As Gartner points out, however, this particular market space represents quite a broad mix of vendors that are offering a granular range of capabilities, with solutions appropriate for most levels of maturity. Since most of these vendors continue to push out new innovations and work very hard at differentiating their solutions, this makes for an extremely fragmented and complex market landscape.

User mix: data science professionals

In a previous post, I explained how expert data scientists differ from citizen data scientists. I also claimed that DSML platforms are aimed at both user groups, supporting variously skilled data scientists in multiple tasks across the data and analytics pipeline. This claim is supported by Gartner, whose analysts note that “many vendors are now aiming for a sweet spot with their platforms to simultaneously appeal to and delight both expert data scientists and citizen data scientists.” More specifically, it seems that “vendors that previously only catered to expert data scientists are now adding augmented capabilities and improved interfaces to appeal to citizen data scientists.”

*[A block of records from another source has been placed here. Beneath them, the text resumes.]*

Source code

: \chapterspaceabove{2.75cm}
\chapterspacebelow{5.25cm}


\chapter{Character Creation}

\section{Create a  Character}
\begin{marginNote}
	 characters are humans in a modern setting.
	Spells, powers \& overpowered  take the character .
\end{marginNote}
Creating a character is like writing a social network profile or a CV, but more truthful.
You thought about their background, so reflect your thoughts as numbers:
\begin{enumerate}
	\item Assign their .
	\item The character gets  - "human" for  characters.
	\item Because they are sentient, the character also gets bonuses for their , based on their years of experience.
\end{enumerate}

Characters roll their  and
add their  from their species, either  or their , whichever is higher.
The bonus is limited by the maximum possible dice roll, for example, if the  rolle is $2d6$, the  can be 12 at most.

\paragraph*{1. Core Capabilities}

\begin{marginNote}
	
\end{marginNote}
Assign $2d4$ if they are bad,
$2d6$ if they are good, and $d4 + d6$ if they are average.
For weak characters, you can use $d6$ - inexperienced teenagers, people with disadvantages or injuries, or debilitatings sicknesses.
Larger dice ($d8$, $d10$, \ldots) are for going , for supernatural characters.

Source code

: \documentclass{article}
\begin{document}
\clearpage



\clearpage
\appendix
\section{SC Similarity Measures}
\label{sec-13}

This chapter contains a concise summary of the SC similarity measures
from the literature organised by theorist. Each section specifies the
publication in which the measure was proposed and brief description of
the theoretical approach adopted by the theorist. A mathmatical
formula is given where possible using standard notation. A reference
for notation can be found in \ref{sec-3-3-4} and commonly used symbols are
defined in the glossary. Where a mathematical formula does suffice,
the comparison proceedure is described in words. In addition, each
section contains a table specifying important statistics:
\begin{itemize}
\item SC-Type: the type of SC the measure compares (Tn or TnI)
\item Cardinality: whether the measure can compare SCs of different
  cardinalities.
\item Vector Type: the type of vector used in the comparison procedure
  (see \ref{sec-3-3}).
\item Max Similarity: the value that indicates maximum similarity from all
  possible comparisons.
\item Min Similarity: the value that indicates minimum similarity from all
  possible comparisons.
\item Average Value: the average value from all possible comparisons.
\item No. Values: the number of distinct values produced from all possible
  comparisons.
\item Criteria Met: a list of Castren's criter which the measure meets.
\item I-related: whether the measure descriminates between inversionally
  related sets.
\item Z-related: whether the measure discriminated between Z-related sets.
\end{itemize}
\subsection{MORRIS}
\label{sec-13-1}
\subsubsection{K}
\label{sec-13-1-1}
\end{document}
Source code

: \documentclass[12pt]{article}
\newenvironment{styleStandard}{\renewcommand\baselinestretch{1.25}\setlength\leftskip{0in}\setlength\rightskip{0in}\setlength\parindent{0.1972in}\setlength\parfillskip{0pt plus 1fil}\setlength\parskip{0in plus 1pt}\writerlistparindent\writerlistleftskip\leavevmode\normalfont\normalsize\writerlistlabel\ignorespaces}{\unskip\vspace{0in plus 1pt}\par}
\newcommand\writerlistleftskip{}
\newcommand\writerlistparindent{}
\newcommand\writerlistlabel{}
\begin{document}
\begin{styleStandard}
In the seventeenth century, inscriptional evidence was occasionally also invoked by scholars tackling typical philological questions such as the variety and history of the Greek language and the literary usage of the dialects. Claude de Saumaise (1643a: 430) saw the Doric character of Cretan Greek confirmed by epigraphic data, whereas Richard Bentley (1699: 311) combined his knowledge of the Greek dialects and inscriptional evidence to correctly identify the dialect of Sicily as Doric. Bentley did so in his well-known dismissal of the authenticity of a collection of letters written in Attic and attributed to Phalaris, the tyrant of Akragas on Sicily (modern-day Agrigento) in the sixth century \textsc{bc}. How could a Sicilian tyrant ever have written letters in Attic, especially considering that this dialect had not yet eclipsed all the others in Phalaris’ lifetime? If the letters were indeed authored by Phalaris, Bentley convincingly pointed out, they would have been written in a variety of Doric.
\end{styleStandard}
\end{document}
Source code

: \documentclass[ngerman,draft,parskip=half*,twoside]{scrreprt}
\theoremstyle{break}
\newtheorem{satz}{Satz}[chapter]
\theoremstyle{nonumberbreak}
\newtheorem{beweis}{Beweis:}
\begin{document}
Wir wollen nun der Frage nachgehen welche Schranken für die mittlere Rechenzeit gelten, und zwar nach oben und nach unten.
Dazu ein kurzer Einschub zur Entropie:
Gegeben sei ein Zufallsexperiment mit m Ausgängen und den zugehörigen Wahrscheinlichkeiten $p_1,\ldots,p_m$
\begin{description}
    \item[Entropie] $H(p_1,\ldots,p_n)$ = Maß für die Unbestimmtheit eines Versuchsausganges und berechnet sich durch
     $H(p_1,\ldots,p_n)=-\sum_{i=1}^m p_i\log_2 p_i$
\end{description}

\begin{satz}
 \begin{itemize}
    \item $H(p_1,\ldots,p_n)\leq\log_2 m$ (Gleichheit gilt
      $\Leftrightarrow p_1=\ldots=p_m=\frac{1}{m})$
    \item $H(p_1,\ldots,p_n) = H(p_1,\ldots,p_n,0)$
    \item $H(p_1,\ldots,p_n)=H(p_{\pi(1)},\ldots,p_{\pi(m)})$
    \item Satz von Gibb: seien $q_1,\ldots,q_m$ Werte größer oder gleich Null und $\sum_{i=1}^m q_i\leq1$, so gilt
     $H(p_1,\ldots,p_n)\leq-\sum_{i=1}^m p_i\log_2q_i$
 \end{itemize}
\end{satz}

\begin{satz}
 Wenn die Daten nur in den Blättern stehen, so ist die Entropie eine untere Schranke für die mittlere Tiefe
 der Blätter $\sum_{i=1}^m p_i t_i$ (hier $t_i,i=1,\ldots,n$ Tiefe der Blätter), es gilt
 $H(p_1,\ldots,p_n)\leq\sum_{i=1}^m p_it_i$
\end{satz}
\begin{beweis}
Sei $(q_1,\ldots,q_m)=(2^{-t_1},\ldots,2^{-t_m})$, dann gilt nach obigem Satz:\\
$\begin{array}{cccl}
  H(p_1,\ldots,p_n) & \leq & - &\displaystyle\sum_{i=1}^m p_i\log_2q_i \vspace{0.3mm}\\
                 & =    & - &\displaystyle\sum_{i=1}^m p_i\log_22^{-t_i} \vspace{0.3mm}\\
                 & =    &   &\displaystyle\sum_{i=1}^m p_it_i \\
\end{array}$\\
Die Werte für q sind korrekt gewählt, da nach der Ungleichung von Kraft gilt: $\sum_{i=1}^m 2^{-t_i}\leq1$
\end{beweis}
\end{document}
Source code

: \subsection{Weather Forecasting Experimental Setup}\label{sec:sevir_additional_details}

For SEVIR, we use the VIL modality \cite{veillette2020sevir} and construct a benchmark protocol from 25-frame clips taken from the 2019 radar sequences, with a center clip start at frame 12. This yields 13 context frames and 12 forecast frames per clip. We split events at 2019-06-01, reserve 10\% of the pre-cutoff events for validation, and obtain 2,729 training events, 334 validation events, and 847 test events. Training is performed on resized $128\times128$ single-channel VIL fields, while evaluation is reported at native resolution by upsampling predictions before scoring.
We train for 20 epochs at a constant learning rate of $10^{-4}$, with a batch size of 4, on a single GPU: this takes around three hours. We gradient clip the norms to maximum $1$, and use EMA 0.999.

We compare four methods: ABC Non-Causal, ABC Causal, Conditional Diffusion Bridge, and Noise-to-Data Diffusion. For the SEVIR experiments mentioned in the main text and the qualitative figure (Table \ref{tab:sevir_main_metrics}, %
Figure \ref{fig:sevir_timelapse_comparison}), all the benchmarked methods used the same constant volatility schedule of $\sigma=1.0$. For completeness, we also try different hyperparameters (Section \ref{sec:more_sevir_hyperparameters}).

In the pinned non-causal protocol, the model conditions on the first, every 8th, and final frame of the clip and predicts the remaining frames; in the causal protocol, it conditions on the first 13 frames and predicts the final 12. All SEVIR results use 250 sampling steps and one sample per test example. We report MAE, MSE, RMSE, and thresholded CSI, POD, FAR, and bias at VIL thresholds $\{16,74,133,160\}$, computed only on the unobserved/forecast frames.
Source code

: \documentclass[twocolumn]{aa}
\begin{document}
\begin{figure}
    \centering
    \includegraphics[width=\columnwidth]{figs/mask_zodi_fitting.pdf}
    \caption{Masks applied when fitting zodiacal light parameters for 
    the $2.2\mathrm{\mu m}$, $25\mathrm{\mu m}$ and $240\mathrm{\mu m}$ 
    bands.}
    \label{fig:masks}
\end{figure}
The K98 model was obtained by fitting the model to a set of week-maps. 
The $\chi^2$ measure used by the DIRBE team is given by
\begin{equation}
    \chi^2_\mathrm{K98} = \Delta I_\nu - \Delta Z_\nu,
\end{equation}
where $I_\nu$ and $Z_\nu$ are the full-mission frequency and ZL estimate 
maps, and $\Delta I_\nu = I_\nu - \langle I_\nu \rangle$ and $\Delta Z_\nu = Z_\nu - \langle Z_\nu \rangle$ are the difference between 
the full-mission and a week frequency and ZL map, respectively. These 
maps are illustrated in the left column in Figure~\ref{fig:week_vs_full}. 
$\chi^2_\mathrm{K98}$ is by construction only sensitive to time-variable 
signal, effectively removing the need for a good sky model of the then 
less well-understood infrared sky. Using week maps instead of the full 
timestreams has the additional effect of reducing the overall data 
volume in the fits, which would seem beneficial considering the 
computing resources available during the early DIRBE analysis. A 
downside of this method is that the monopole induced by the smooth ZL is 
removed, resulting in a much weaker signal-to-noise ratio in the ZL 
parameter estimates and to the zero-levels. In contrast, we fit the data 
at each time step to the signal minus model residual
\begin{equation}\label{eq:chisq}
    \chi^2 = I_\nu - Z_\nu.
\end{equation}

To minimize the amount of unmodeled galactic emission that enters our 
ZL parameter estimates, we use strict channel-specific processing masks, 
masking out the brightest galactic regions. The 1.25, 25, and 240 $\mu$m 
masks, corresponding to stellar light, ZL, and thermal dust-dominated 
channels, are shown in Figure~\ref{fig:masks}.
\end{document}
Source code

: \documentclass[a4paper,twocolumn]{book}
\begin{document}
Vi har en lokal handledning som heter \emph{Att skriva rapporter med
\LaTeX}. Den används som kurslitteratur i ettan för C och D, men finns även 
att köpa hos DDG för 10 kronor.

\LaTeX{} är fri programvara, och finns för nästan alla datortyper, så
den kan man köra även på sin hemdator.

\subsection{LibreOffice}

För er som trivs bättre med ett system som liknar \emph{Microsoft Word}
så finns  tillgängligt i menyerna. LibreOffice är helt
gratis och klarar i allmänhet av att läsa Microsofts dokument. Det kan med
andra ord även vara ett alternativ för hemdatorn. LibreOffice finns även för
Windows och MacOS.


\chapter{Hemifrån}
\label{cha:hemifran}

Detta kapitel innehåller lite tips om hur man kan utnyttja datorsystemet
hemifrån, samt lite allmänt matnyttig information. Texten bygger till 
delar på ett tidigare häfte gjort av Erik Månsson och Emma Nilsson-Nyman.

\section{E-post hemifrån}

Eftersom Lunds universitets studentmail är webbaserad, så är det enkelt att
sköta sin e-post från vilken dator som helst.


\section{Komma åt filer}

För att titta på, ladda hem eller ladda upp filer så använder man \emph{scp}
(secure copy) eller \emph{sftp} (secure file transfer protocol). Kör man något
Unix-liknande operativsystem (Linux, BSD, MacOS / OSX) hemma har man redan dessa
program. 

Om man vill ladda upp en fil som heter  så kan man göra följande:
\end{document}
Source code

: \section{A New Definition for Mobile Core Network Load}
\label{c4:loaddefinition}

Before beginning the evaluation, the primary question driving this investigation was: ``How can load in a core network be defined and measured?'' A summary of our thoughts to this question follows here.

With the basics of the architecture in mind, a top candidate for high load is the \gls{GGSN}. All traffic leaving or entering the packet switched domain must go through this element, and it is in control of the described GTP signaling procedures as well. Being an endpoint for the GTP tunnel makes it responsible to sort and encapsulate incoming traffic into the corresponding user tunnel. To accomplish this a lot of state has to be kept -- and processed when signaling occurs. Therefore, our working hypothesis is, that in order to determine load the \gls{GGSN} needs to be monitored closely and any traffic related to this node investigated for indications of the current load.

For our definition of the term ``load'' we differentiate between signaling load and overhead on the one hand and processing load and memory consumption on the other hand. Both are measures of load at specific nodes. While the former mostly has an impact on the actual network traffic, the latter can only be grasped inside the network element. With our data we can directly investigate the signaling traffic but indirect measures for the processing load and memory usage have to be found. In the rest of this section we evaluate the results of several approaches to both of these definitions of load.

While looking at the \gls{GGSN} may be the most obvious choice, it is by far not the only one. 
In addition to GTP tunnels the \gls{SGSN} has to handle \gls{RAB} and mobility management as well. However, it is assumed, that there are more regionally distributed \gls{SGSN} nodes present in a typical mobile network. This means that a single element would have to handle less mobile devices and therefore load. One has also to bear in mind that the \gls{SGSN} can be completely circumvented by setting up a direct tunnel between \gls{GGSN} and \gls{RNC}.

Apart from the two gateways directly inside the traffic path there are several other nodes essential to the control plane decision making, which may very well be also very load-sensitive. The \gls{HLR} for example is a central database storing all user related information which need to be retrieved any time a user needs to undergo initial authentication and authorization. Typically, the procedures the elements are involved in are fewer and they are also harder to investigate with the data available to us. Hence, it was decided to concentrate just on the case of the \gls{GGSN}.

Definitions and parameters of data science and data scientists continue to evolve, in fact. To the extent that Gartner sees data science professionals in general as the primary users of DSML platforms. Not surprisingly, therefore, Gartner also includes data engineers and machine learning (ML) specialists in its DSML user mix. “As participation from a supporting cast in the data science life cycle becomes more common”, the research company explains, “vendors are adding more capabilities designed for data engineers, developers and ML engineers.” It’s basically the old story of the vendors wanting to expand the footprint and availability of their solutions to maximize customer return on their platform investments.

Coherent integration is key

According to Gartner’s definition, a DSML platform consists of a core product supported by a portfolio of coherently integrated products, components, libraries and frameworks. These can be proprietary, open source or developed by a partner. Coherent integration in Gartner’s book means that “the core product and its supporting portfolio provide a consistent “look and feel” and create a user experience where all components are reasonably interoperable in support of an analytics pipeline.” Typical tasks across that analytics pipeline include, among others, data ingestion, data preparation, data exploration, model creation and training, model testing, and collaboration.

In its research, Gartner found that many organisations start their DSML initiatives using free or low-cost open-source and public cloud offerings. Having built up their knowledge that way and explored those offerings’ possibilities, they are then likely to adopt commercial software to tackle broader use cases and to operationalize their deployment and management of DSML models. “While enterprise data science success with a purely open-source stack is possible,” Gartner concludes, “the vast majority of mature and impactful data science teams have invested in a commercial platform.”